A novela é a melhor dos últimos tempos, disparado. Manuela, a autora, passou por uma situação que jamais poderia imaginar. Interromper gravações, redirecionar trajetórias. Imensos desafios também no set com PCRs, isolamento de atores e atrizes e, até, barreiras transparentes para uso em cena foram providenciadas. Meu respeito total. Mas é preciso pensar que, para determinada parcela da população, novelas influenciam mais do que o Jornal Nacional. Que as pessoas copiam figurinos e comportamentos, que se sentem "informadas" (foco nas aspas) pelo modo de viver de personagens. Você sabe que é verdade e eu acho que essa marcação de passagem de tempo é sutil demais para um momento tão grave.

A autora disse que a covid não sequestrou a novela, ou algo assim. Claro. Por isso, anda tão interessante. Para o grande público, é a primeira trama, que eu saiba, que se desenrola na pandemia sem que ela seja o assunto central. O caminho foi incorporar as circunstâncias, tanto na produção quanto no conteúdo. Talvez por gostar tanto da solução, não me pareça "mimimi" desejar que as circunstâncias estejam explícitas. As gravações são recentes, cronologicamente. Foi há pouquíssimo tempo, mas esse tempo foi suficiente para que o Brasil, especificamente, chegasse a um lugar infinitamente mais dramático do que o explicitado ali. Modos e costumes são outros, já. Ou, pelo menos, aqueles recomendados.

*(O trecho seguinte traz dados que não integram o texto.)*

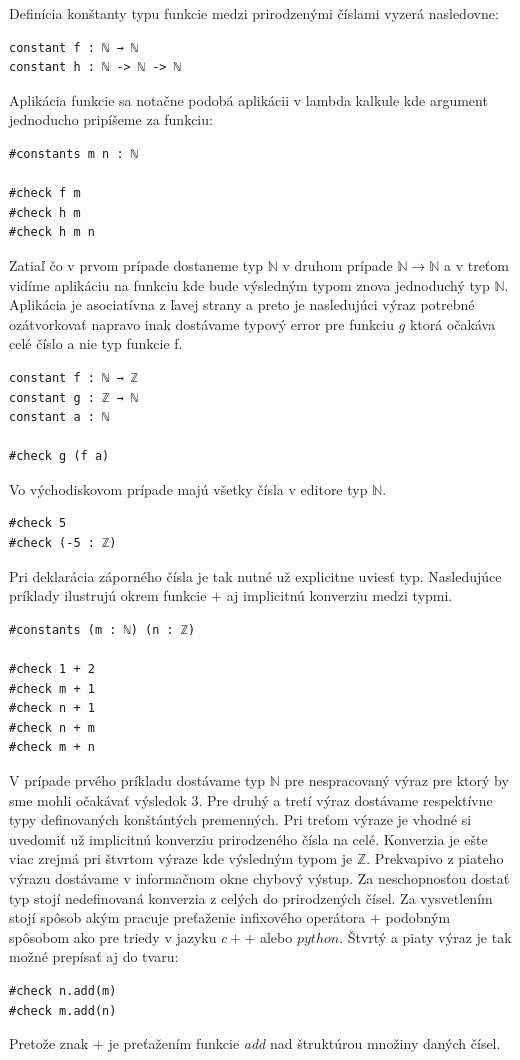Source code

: \documentclass[a4paper,10pt,oneside]{report}%
\begin{document}
    Definícia konštanty typu funkcie medzi prirodzenými číslami vyzerá nasledovne:
\begin{lstlisting}
constant f : ℕ → ℕ
constant h : ℕ -> ℕ -> ℕ
\end{lstlisting}
    Aplikácia funkcie sa notačne podobá aplikácii v lambda kalkule kde argument
jednoducho pripíšeme za funkciu:
\begin{lstlisting}
#constants m n : ℕ

#check f m
#check h m
#check h m n
\end{lstlisting}
    Zatiaľ čo v prvom prípade dostaneme typ $\mathbb{N}$ v druhom prípade
$\mathbb{N} \to \mathbb{N}$ a v treťom vidíme aplikáciu na funkciu kde bude výsledným
typom znova jednoduchý typ $\mathbb{N}$.
    Aplikácia je asociatívna z ľavej strany a  preto je nasledujúci výraz potrebné 
ozátvorkovať napravo inak dostávame typový error pre funkciu $g$ ktorá očakáva 
celé číslo a nie typ funkcie f.
\begin{lstlisting}
constant f : ℕ → ℤ
constant g : ℤ → ℕ
constant a : ℕ

#check g (f a)
\end{lstlisting}
    Vo východiskovom prípade majú všetky čísla v editore typ $\mathbb{N}$.
\begin{lstlisting}
#check 5
#check (-5 : ℤ)
\end{lstlisting}
    Pri deklarácia záporného čísla je tak nutné už explicitne uviesť typ.
Nasledujúce príklady ilustrujú okrem funkcie $+$ aj implicitnú konverziu medzi typmi.
\begin{lstlisting}
#constants (m : ℕ) (n : ℤ)

#check 1 + 2
#check m + 1
#check n + 1
#check n + m
#check m + n
\end{lstlisting}
    V prípade prvého príkladu dostávame typ $\mathbb{N}$ pre nespracovaný výraz pre
ktorý by sme mohli očakávať výsledok $3$.
    Pre druhý a tretí výraz dostávame respektívne typy definovaných konštántých
premenných.
    Pri treťom výraze je vhodné si uvedomiť už implicitnú konverziu prirodzeného
čísla na celé.
    Konverzia je ešte viac zrejmá pri štvrtom výraze kde výsledným typom je
$\mathbb{Z}$.
    Prekvapivo z piateho výrazu dostávame v informačnom okne chybový výstup.
    Za neschopnosťou dostať typ stojí nedefinovaná konverzia z celých do prirodzených
čísel.
    Za vysvetlením stojí spôsob akým pracuje preťaženie infixového operátora $+$
podobným spôsobom ako pre triedy v jazyku $c++$ alebo $python$. Štvrtý a piaty
výraz je tak možné prepísať aj do tvaru:
\begin{lstlisting}
#check n.add(m)
#check m.add(n)
\end{lstlisting}
    Pretože znak $+$ je preťažením funkcie \emph{add} nad štruktúrou množiny daných
čísel.
\end{document}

A arte é livre, sabemos, mas quando ela pretende um encontro tão íntimo com a realidade (e é o caso), talvez haja um papel social a cumprir, inevitavelmente. Não faria mal contextualizar de forma clara. Cada espectador precisa saber que estamos em tempos diferentes, nós e a obra. Exatamente porque, diante do novíssimo, o tempo é redimensionado. As descobertas se sucedem em grande velocidade. Só que não é uma reprise, o que deixa sempre cada coisa em seu lugar. Tá confuso. Para o grande público, é agora. Por mais que se atualize, nos próximos capítulos (alguém vai se reinfectar, por exemplo?), o tempo é hoje, e, a cada dia, mensagens são passadas. Talvez seja importante, portanto, aproveitar essa audiência pra explicar (em tela preta, na abertura, onde for) os novos protocolos e dar o recado que todos precisamos ouvir: é hora de muito mais cuidado porque o bicho é bem mais feio do que, na época das gravações, se pensava. Necessário? O meu amor de mãe diz que sim, sem se importar se parece bobo. Nós sempre estivemos no front, mas também nos detalhes.

(PS: desculpe pelo uso dos nomes de atores e atrizes, no lugar de nomes de personagens. Isso é costume de família. Tarcísio Meira e Glória Menezes, por exemplo, nunca foram rebatizados, desde a minha infância, dentro daqui de casa.)